EXERCISE BRIEF | Tally the lines below that contain the word "mathcal", and give only that number.

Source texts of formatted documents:
• • • • •
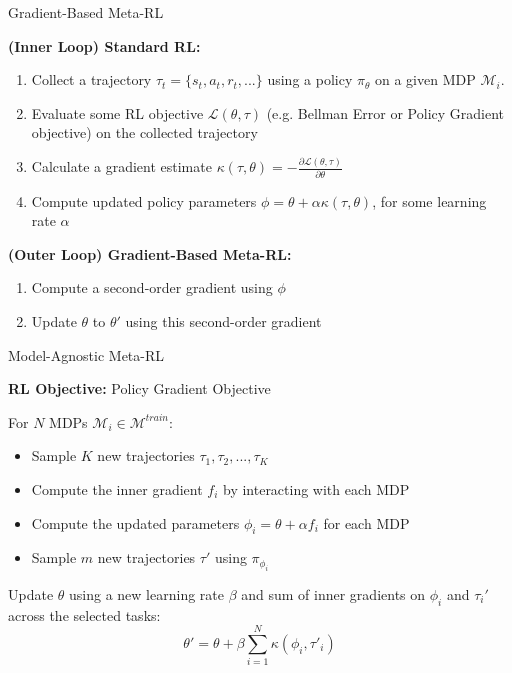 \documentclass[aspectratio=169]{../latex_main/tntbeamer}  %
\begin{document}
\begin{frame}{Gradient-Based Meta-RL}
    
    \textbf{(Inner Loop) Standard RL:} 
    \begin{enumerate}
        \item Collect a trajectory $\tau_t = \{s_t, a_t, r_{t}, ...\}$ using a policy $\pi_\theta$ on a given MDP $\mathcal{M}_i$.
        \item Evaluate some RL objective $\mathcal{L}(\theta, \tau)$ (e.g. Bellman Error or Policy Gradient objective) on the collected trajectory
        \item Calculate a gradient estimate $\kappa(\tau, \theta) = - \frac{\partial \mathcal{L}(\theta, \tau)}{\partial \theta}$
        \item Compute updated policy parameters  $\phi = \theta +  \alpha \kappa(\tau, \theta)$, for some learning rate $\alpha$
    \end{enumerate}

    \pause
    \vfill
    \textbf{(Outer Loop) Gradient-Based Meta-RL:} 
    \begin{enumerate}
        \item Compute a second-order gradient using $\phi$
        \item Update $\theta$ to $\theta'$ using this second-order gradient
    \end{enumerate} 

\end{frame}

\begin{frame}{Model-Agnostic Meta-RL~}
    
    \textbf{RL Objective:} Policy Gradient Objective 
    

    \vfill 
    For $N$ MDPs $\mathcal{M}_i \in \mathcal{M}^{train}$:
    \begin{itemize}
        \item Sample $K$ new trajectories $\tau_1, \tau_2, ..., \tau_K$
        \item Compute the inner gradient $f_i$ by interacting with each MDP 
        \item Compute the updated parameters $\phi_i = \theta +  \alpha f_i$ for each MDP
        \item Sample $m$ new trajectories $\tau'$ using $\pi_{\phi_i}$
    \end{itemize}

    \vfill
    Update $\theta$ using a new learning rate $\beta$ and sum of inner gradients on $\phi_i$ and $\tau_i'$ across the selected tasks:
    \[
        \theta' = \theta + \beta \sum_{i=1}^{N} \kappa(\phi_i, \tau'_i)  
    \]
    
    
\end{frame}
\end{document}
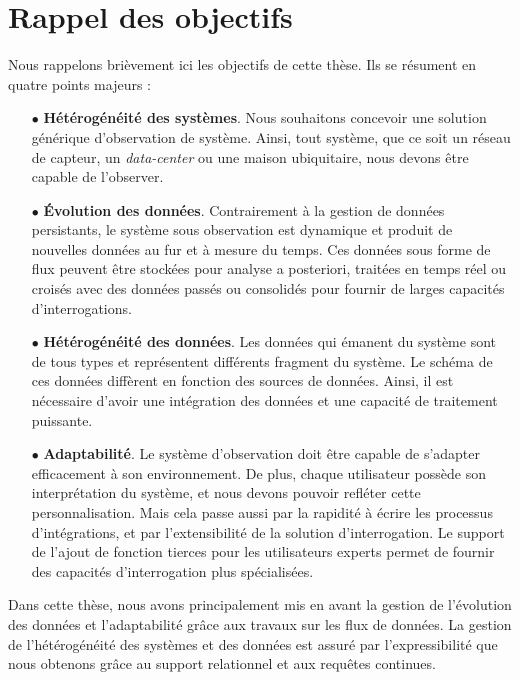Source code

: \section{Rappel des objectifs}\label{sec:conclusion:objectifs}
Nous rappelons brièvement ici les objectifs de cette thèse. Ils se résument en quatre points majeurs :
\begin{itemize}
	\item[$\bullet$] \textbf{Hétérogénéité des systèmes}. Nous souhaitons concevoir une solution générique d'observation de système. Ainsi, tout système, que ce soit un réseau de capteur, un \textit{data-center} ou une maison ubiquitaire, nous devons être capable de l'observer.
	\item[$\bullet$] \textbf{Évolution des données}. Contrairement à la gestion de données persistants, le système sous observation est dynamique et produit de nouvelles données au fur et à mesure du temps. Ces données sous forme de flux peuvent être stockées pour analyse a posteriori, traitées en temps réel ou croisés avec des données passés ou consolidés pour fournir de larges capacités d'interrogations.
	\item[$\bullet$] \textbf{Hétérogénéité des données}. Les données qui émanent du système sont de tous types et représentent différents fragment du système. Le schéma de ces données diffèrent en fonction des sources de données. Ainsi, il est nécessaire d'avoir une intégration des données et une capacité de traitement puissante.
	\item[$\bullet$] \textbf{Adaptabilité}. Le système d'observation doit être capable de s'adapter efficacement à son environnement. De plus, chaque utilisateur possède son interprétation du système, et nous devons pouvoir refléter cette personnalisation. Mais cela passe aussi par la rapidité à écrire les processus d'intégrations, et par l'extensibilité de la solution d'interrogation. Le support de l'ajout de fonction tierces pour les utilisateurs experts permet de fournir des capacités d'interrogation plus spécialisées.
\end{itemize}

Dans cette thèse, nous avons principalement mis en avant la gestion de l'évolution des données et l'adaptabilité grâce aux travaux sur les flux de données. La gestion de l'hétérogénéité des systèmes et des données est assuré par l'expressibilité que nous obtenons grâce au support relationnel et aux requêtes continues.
• • • • •
SOLUTION TO THIS TASK | 4